Nevada State Lawmaker Who Was at U.S. Capitol During Riot Refuses To Quit

Newly elected Assemblywoman Annie Black has said she will not resign, after attending the protest that turned violent in Washington on Wednesday.

In an email blast sent through her campaign website, Black outlined her involvement on the day and insisted that she was "not going anywhere."

Black says she flew to Washington, D.C. by herself to attend the "Stop the Steal" rally, and while participating in the march, never entered the Capitol building.

She said the rally was "marred by some fringe elements who assaulted police officers and damaged property," adding added that: "THEY should be punished. Severely." The violence resulted in five deaths and 52 arrests.

Riots At Capitol Building in Washington DC
Supporters of US President Donald Trump clash with the US Capitol police during a riot at the US Capitol on January 6, 2021, in Washington, DC. Black claims she attended the rally, but did not enter the Capitol building. Alex Edelman/Getty

Black told reporters earlier that she had attended the march from the White House to the Capitol, but had not entered the Capitol itself. "Going into the Capitol to me was unacceptable, there was no excuse for that," she said, going on to refer to the building as a sacred space.

Black said she and others had simply "exercised our constitutional right to peaceably assemble and "petition the government for a redress of grievances related to how the 2020 elections were conducted."

A member of Mesquite City Council since 2018 and Nevada Assembly since last year, Black previously said she has "attended over a dozen Trump rallies over the past few years."

Her refusal to resign comes after the Democratic Legislative Campaign Committee called on Friday for every Republican leader involved to "resign immediately," along with a list of names including Black's.

"There is blood on the ground at Capitol Hill and Republicans have nothing to say about their own elected officials who cheered on the rioters," Democratic Legislative Campaign Committee President Jessica Post said in a written statement after the violence.

"There must be consequences for these shameful actions. We have videos of Republican state legislators trespassing in the Capitol and encouraging the crowd outside. They must resign or be expelled from their offices, and their leaders need to apologize to the American people for the Republican Party's role in violently attacking our democracy."

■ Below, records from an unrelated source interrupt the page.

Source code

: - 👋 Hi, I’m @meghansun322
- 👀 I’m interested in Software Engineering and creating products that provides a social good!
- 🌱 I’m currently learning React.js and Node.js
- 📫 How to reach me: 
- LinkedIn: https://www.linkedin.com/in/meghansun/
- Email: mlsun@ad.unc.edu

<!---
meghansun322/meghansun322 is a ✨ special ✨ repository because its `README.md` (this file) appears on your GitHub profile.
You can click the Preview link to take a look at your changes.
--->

In response to this, Black wrote: "I'm not going anywhere. Though it appears Republican Assembly Minority Leader Robin Titus wishes otherwise."

On Saturday, Virginia Republican Senator Amanda Chase also faced calls to resign. Virginia Senate's Democratic Caucus accused Chase of having "galvanized domestic terrorists who violated the United States Capitol on Wednesday afternoon through riots, destruction, and desecration."

Newsweek has approached Black and Chase for comment.